Skip to content

paradoxical-io/carlyle

Repository files navigation

Carlyle

Build Status Maven Central

A queue batch track fanout service

What is Carlyle?

Carlyle solves the problem of determistically knowing when a batch of items in a queue is completed.

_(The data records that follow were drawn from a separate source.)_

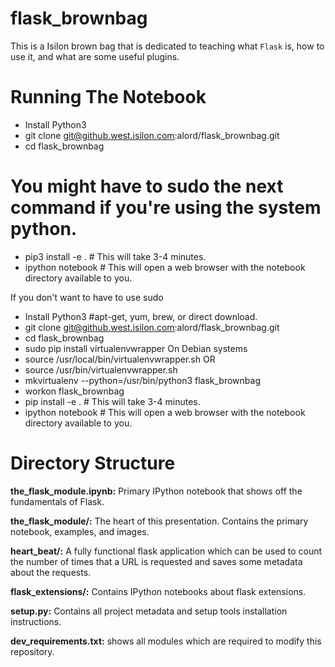 flask_brownbag
==============

This is a Isilon brown bag that is dedicated to teaching what `Flask` is, how to use it, and what are some useful plugins.

Running The Notebook
===================
* Install Python3
* git clone git@github.west.isilon.com:alord/flask_brownbag.git
* cd flask_brownbag
# You might have to sudo the next command if you're using the system python.
* pip3 install -e . # This will take 3-4 minutes.
* ipython notebook # This will open a web browser with the notebook directory available to you.

If you don't want to have to use sudo

* Install Python3 #apt-get, yum, brew, or direct download.
* git clone git@github.west.isilon.com:alord/flask_brownbag.git
* cd flask_brownbag
* sudo pip install virtualenvwrapper
On Debian systems
* source /usr/local/bin/virtualenvwrapper.sh
OR
* source /usr/bin/virtualenvwrapper.sh
* mkvirtualenv --python=/usr/bin/python3 flask_brownbag
* workon flask_brownbag
* pip install -e . # This will take 3-4 minutes.
* ipython notebook # This will open a web browser with the notebook directory available to you.

Directory Structure
===================
**the_flask_module.ipynb:** Primary IPython notebook that shows off the fundamentals of Flask.

**the_flask_module/:** The heart of this presentation. Contains the primary notebook, examples, and images.

**heart_beat/:** A fully functional flask application which can be used to count the number of times that a URL is requested and saves some metadata about the requests.

**flask_extensions/:** Contains IPython notebooks about flask extensions.

**setup.py:** Contains all project metadata and setup tools installation instructions.

**dev_requirements.txt:** shows all modules which are required to modify this repository.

Carlyle makes tracking fan-out events sourced from a single event possible.

Get Carlyle

docker pull paradoxical-io/carlyle

https://hub.docker.com/r/paradoxical/carlyle/

Requirements

  • Redis (optional)
  • MySQL 5.7+

Run Carlyle

# start the dependencies
> docker-compose up

# create the db
> docker run -it -p 8888:8888 -p 9990:9990 \
  --network carlyle_default \
  -e DB_JDBC_URL="jdbc:mysql://db:3306/carlyle?useSSL=false" \
  -e REDIS_URL="cache" \
  paradoxical/carlyle migrate-db
  
# run the server
> docker run -it -p 8888:8888 -p 9990:9990 \
  --network carlyle_default \
  -e DB_JDBC_URL="jdbc:mysql://db:3306/carlyle?useSSL=false" \
  -e REDIS_URL="cache" \
  paradoxical/carlyle server

Commands

  • server: Runs the server
  • migrate-db: Creates or migrates the backing datastore

Env Flags

  • REDIS_URL
  • REDIS_PORT (default 6379)
  • REDIS_REQUEST_TIMEOUT (default 10 seconds, format of "X seconds")
  • DB_JDBC_URL
  • DB_USERNAME
  • DB_PASSWORD
  • DB_MAX_POOL_SIZE (default 10)
  • DB_IDLE_TIMEOUT_DURATION (default 5 seconds, format of "X seconds")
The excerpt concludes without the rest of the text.